The Daewoo strategy is designed to hit rival manufacturers at their most rigid and vulnerable point – distribution. Many are beholden on dealers to develop the brand image of the cars and as manufacturers have cut dealer margins – from an average 17 per cent to ten per cent – in the past three years the tensions have been only too obvious.

“There are so many weaknesses in the traditional approach,” says Farrell. “If the quality of the product is a given quality, the key area of competition becomes customer satisfaction, but often the money and effort manufacturers are putting in is wasted because franchised retailers and manufacturers pull in different directions.”

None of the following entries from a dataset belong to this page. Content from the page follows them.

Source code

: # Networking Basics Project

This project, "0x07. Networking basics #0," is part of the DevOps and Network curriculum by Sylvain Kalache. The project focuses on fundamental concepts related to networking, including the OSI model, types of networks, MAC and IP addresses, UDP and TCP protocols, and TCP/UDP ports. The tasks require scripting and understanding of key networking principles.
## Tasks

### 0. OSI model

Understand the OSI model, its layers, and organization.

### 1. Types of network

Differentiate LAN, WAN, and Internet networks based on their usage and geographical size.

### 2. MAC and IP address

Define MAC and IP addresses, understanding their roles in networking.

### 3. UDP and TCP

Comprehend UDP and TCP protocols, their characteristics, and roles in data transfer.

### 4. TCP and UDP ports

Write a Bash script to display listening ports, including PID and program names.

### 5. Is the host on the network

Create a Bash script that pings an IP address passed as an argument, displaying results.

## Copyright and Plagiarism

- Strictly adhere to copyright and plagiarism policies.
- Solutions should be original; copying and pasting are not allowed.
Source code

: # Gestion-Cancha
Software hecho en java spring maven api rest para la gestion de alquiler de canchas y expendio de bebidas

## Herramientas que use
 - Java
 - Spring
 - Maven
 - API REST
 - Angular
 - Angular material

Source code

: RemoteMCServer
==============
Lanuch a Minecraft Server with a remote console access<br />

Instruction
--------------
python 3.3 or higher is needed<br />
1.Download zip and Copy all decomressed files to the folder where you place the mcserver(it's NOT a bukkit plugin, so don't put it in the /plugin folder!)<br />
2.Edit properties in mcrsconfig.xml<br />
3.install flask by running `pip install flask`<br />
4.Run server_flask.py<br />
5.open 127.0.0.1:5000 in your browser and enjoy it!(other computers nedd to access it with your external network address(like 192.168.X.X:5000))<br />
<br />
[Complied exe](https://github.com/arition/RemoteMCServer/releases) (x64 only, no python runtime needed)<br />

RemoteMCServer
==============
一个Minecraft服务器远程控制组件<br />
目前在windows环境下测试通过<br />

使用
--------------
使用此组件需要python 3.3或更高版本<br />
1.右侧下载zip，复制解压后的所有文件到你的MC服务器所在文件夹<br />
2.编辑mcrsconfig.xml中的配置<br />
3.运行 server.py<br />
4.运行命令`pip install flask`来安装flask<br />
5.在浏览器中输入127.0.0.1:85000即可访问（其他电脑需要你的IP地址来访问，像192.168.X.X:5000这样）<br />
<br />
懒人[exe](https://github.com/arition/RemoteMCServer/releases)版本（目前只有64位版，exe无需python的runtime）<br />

But not everybody is convinced. Many suggest the flexible strategy grew out of problems in building a traditional dealer network rather than a wider vision of the future of car marketing. “It has come in with a lot of promises,” says one importer, “and singularly failed to deliver. If there were better ways to do it then someone in the car industry would have thought of it.”

Leaving aside the confidence this particular importer has in the intellect available to the car industry it is true that Daewoo needs to fulfil its ambitions.

One of the key differences between it and other manufacturers has been its early communication with potential customers. It received 180,000 responses to the Daewoo Dialogue when it asked drivers what they wanted from a manufacturer – customer care came top of the list.

One group which has obviously watched the situation closely is the National Franchised Dealers Association. “Many of our members thought it represented the beginning of the end,” says its director Alan Pulham, when Daewoo made its original announcement. But now they are being more rational.

“Its initial marketing has been very clever – I can’t remember an importer coming into the market and communicating with so many people and acting on their views. They will find it hard, Hyundai has been here for ten years and is only now gaining credibility.”

Daewoo has no intention of waiting ten years. The roll out in the UK is being mimicked in other European markets. The company is investing in plant and also has its eyes on entering the US market in 1997. By then nobody will have an excuse for not having heard of Daewoo.